_WHAT THE EXERCISE ASKS_
Repeat the records below exactly, leaving out any pictures.

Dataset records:

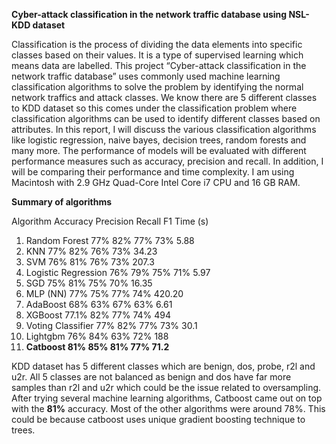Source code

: **Cyber-attack classification in the network traffic database using NSL-KDD dataset**

Classification is the process of dividing the data elements into specific classes based on their values. It is a type of supervised learning which means data are labelled. This project “Cyber-attack classification in the network traffic database” uses commonly used machine learning classification algorithms to solve the problem by identifying the normal network traffics and attack classes. We know there are 5 different classes to KDD dataset so this comes under the classification problem where classification algorithms can be used to identify different classes based on attributes. In this report, I will discuss the various classification algorithms like logistic regression, naive bayes, decision trees, random forests and many more. The performance of models will be evaluated with different performance measures such as accuracy, precision and recall. In addition, I will be comparing their performance and time complexity. I am using Macintosh with 2.9 GHz Quad-Core Intel Core i7 CPU and 16 GB RAM.

**Summary of algorithms**

Algorithm	Accuracy	Precision	Recall	F1	Time (s)
1. Random Forest	77%	82%	77%	73%	5.88
2. KNN	77%	82%	76%	73%	34.23
3. SVM	76%	81%	76%	73%	207.3
4. Logistic Regression	76%	79%	75%	71%	5.97
5. SGD	75%	81%	75%	70%	16.35
6. MLP (NN)	77%	75%	77%	74%	420.20
7. AdaBoost	68%	63%	67%	63%	6.61
8. XGBoost	77.1%	82%	77%	74%	494
9. Voting Classifier	77%	82%	77%	73%	30.1
10. Lightgbm	76%	84%	63%	72%	188
11. **Catboost	81%	85%	81%	77%	71.2**


KDD dataset has 5 different classes which are benign, dos, probe, r2l and u2r. All 5 classes are not balanced as benign and dos have far more samples than r2l and u2r which could be the issue related to oversampling. After trying several machine learning algorithms, Catboost came out on top with the **81%** accuracy. Most of the other algorithms were around 78%. This could be because catboost uses unique gradient boosting technique to trees.
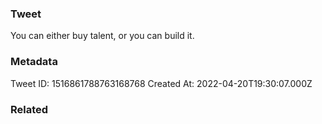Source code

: ### Tweet
You can either buy talent, or you can build it.

### Metadata
Tweet ID: 1516861788763168768
Created At: 2022-04-20T19:30:07.000Z

### Related

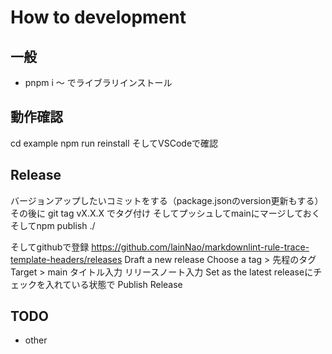 # How to development

## 一般

- pnpm i 〜 でライブラリインストール

## 動作確認

cd example
npm run reinstall
そしてVSCodeで確認

## Release

バージョンアップしたいコミットをする（package.jsonのversion更新もする）
その後に git tag vX.X.X でタグ付け
そしてプッシュしてmainにマージしておく
そしてnpm publish ./

そしてgithubで登録
<https://github.com/lainNao/markdownlint-rule-trace-template-headers/releases>
Draft a new release
Choose a tag > 先程のタグ
Target > main
タイトル入力
リリースノート入力
Set as the latest releaseにチェックを入れている状態で Publish Release

## TODO

- other
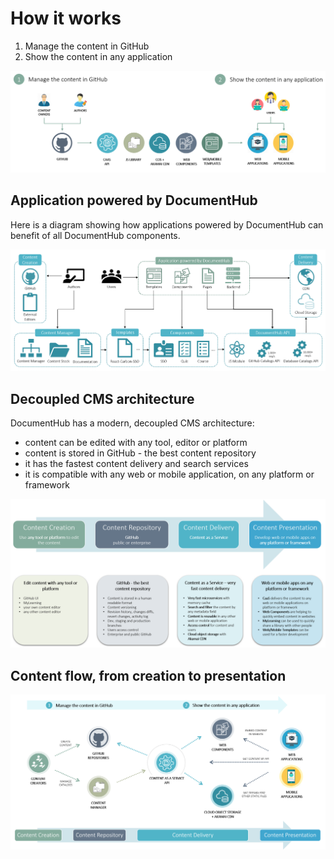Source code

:# How it works

1. Manage the content in GitHub
2. Show the content in any application

![Architecture](_attachments/architecture2.png)


## Application powered by DocumentHub

Here is a diagram showing how applications powered by DocumentHub can benefit of all DocumentHub components.

![Architecture](_attachments/architecture4.png)


## Decoupled CMS architecture

DocumentHub has a modern, decoupled CMS architecture:

- content can be edited with any tool, editor or platform
- content is stored in GitHub - the best content repository
- it has the fastest content delivery and search services
- it is compatible with any web or mobile application, on any platform or framework

![Architecture](_attachments/architecture1.png)


## Content flow, from creation to presentation

![Architecture](_attachments/architecture3.png)
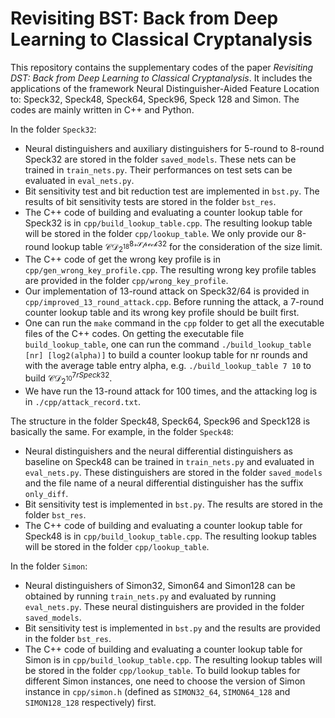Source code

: # Revisiting BST: Back from Deep Learning to Classical Cryptanalysis

This repository contains the supplementary codes of the paper *Revisiting DST: Back from Deep Learning to Classical Cryptanalysis*. It includes the applications of the framework Neural Distinguisher-Aided Feature Location to: Speck32, Speck48, Speck64, Speck96, Speck 128 and Simon. The codes are mainly written in C++ and Python.

In the folder `Speck32`:

* Neural distinguishers and auxiliary distinguishers for 5-round to 8-round Speck32 are stored in the folder `saved_models`. These nets can be trained in `train_nets.py`. Their performances on test sets can be evaluated in `eval_nets.py`.
* Bit sensitivity test and bit reduction test are implemented in `bst.py`. The results of bit sensitivity tests are stored in the folder `bst_res`.
* The C++ code of building and evaluating a counter lookup table for Speck32 is in `cpp/build_lookup_table.cpp`. The resulting lookup table will be stored in the folder `cpp/lookup_table`. We only provide our 8-round lookup table $\mathcal{CD^{8rSpeck32}_{2^{18}}}$ for the consideration of the size limit.
* The C++ code of get the wrong key profile is in `cpp/gen_wrong_key_profile.cpp`. The resulting wrong key profile tables are provided in the folder `cpp/wrong_key_profile`.
* Our implementation of 13-round attack on Speck32/64 is provided in `cpp/improved_13_round_attack.cpp`. Before running the attack, a 7-round counter lookup table and its wrong key profile should be built first.
* One can run the `make` command in the `cpp` folder to get all the executable files of the C++ codes. On getting the executable file `build_lookup_table`, one can run the command `./build_lookup_table [nr] [log2(alpha)]` to build a counter lookup table for nr rounds and with the average table entry alpha, e.g. `./build_lookup_table 7 10` to build $\mathcal{CD}^{7rSpeck32}_{2^{10}}$​.
* We have run the 13-round attack for 100 times, and the attacking log is in `./cpp/attack_record.txt`.

The structure in the folder Speck48, Speck64, Speck96 and Speck128 is basically the same. For example, in the folder `Speck48`:

* Neural distinguishers and the neural differential distinguishers as baseline on Speck48 can be trained in `train_nets.py` and evaluated in `eval_nets.py`. These distinguishers are stored in the folder `saved_models` and the file name of a neural differential distinguisher has the suffix `only_diff`. 
* Bit sensitivity test is implemented in `bst.py`. The results are stored in the folder `bst_res`.
* The C++ code of building and evaluating a counter lookup table for Speck48 is in `cpp/build_lookup_table.cpp`. The resulting lookup tables will be stored in the folder `cpp/lookup_table`.

In the folder `Simon`:

* Neural distinguishers of Simon32, Simon64 and Simon128 can be obtained by running `train_nets.py` and evaluated by running `eval_nets.py`. These neural distinguishers are provided in the folder `saved_models`.
* Bit sensitivity test is implemented in `bst.py` and the results are provided in the folder `bst_res`.
* The C++ code of building and evaluating a counter lookup table for Simon is in `cpp/build_lookup_table.cpp`. The resulting lookup tables will be stored in the folder `cpp/lookup_table`. To build lookup tables for different Simon instances, one need to choose the version of Simon instance in `cpp/simon.h` (defined as `SIMON32_64`, `SIMON64_128` and `SIMON128_128` respectively) first.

_THE ANSWER_
Source code

: **Cyber-attack classification in the network traffic database using NSL-KDD dataset**

Classification is the process of dividing the data elements into specific classes based on their values. It is a type of supervised learning which means data are labelled. This project “Cyber-attack classification in the network traffic database” uses commonly used machine learning classification algorithms to solve the problem by identifying the normal network traffics and attack classes. We know there are 5 different classes to KDD dataset so this comes under the classification problem where classification algorithms can be used to identify different classes based on attributes. In this report, I will discuss the various classification algorithms like logistic regression, naive bayes, decision trees, random forests and many more. The performance of models will be evaluated with different performance measures such as accuracy, precision and recall. In addition, I will be comparing their performance and time complexity. I am using Macintosh with 2.9 GHz Quad-Core Intel Core i7 CPU and 16 GB RAM.

**Summary of algorithms**

Algorithm	Accuracy	Precision	Recall	F1	Time (s)
1. Random Forest	77%	82%	77%	73%	5.88
2. KNN	77%	82%	76%	73%	34.23
3. SVM	76%	81%	76%	73%	207.3
4. Logistic Regression	76%	79%	75%	71%	5.97
5. SGD	75%	81%	75%	70%	16.35
6. MLP (NN)	77%	75%	77%	74%	420.20
7. AdaBoost	68%	63%	67%	63%	6.61
8. XGBoost	77.1%	82%	77%	74%	494
9. Voting Classifier	77%	82%	77%	73%	30.1
10. Lightgbm	76%	84%	63%	72%	188
11. **Catboost	81%	85%	81%	77%	71.2**


KDD dataset has 5 different classes which are benign, dos, probe, r2l and u2r. All 5 classes are not balanced as benign and dos have far more samples than r2l and u2r which could be the issue related to oversampling. After trying several machine learning algorithms, Catboost came out on top with the **81%** accuracy. Most of the other algorithms were around 78%. This could be because catboost uses unique gradient boosting technique to trees.
Source code

: ### Tweet
You can either buy talent, or you can build it.

### Metadata
Tweet ID: 1516861788763168768
Created At: 2022-04-20T19:30:07.000Z

### Related

 # How to development

## 一般

- pnpm i 〜 でライブラリインストール

## 動作確認

cd example
npm run reinstall
そしてVSCodeで確認

## Release

バージョンアップしたいコミットをする（package.jsonのversion更新もする）
その後に git tag vX.X.X でタグ付け
そしてプッシュしてmainにマージしておく
そしてnpm publish ./

そしてgithubで登録
<https://github.com/lainNao/markdownlint-rule-trace-template-headers/releases>
Draft a new release
Choose a tag > 先程のタグ
Target > main
タイトル入力
リリースノート入力
Set as the latest releaseにチェックを入れている状態で Publish Release

## TODO

- other
Source code

:# How it works

1. Manage the content in GitHub
2. Show the content in any application

![Architecture](_attachments/architecture2.png)


## Application powered by DocumentHub

Here is a diagram showing how applications powered by DocumentHub can benefit of all DocumentHub components.

![Architecture](_attachments/architecture4.png)


## Decoupled CMS architecture

DocumentHub has a modern, decoupled CMS architecture:

- content can be edited with any tool, editor or platform
- content is stored in GitHub - the best content repository
- it has the fastest content delivery and search services
- it is compatible with any web or mobile application, on any platform or framework

![Architecture](_attachments/architecture1.png)


## Content flow, from creation to presentation

![Architecture](_attachments/architecture3.png)
Source code

: # Revisiting BST: Back from Deep Learning to Classical Cryptanalysis

This repository contains the supplementary codes of the paper *Revisiting DST: Back from Deep Learning to Classical Cryptanalysis*. It includes the applications of the framework Neural Distinguisher-Aided Feature Location to: Speck32, Speck48, Speck64, Speck96, Speck 128 and Simon. The codes are mainly written in C++ and Python.

In the folder `Speck32`:

* Neural distinguishers and auxiliary distinguishers for 5-round to 8-round Speck32 are stored in the folder `saved_models`. These nets can be trained in `train_nets.py`. Their performances on test sets can be evaluated in `eval_nets.py`.
* Bit sensitivity test and bit reduction test are implemented in `bst.py`. The results of bit sensitivity tests are stored in the folder `bst_res`.
* The C++ code of building and evaluating a counter lookup table for Speck32 is in `cpp/build_lookup_table.cpp`. The resulting lookup table will be stored in the folder `cpp/lookup_table`. We only provide our 8-round lookup table $\mathcal{CD^{8rSpeck32}_{2^{18}}}$ for the consideration of the size limit.
* The C++ code of get the wrong key profile is in `cpp/gen_wrong_key_profile.cpp`. The resulting wrong key profile tables are provided in the folder `cpp/wrong_key_profile`.
* Our implementation of 13-round attack on Speck32/64 is provided in `cpp/improved_13_round_attack.cpp`. Before running the attack, a 7-round counter lookup table and its wrong key profile should be built first.
* One can run the `make` command in the `cpp` folder to get all the executable files of the C++ codes. On getting the executable file `build_lookup_table`, one can run the command `./build_lookup_table [nr] [log2(alpha)]` to build a counter lookup table for nr rounds and with the average table entry alpha, e.g. `./build_lookup_table 7 10` to build $\mathcal{CD}^{7rSpeck32}_{2^{10}}$​.
* We have run the 13-round attack for 100 times, and the attacking log is in `./cpp/attack_record.txt`.

The structure in the folder Speck48, Speck64, Speck96 and Speck128 is basically the same. For example, in the folder `Speck48`:

* Neural distinguishers and the neural differential distinguishers as baseline on Speck48 can be trained in `train_nets.py` and evaluated in `eval_nets.py`. These distinguishers are stored in the folder `saved_models` and the file name of a neural differential distinguisher has the suffix `only_diff`. 
* Bit sensitivity test is implemented in `bst.py`. The results are stored in the folder `bst_res`.
* The C++ code of building and evaluating a counter lookup table for Speck48 is in `cpp/build_lookup_table.cpp`. The resulting lookup tables will be stored in the folder `cpp/lookup_table`.

In the folder `Simon`:

* Neural distinguishers of Simon32, Simon64 and Simon128 can be obtained by running `train_nets.py` and evaluated by running `eval_nets.py`. These neural distinguishers are provided in the folder `saved_models`.
* Bit sensitivity test is implemented in `bst.py` and the results are provided in the folder `bst_res`.
* The C++ code of building and evaluating a counter lookup table for Simon is in `cpp/build_lookup_table.cpp`. The resulting lookup tables will be stored in the folder `cpp/lookup_table`. To build lookup tables for different Simon instances, one need to choose the version of Simon instance in `cpp/simon.h` (defined as `SIMON32_64`, `SIMON64_128` and `SIMON128_128` respectively) first.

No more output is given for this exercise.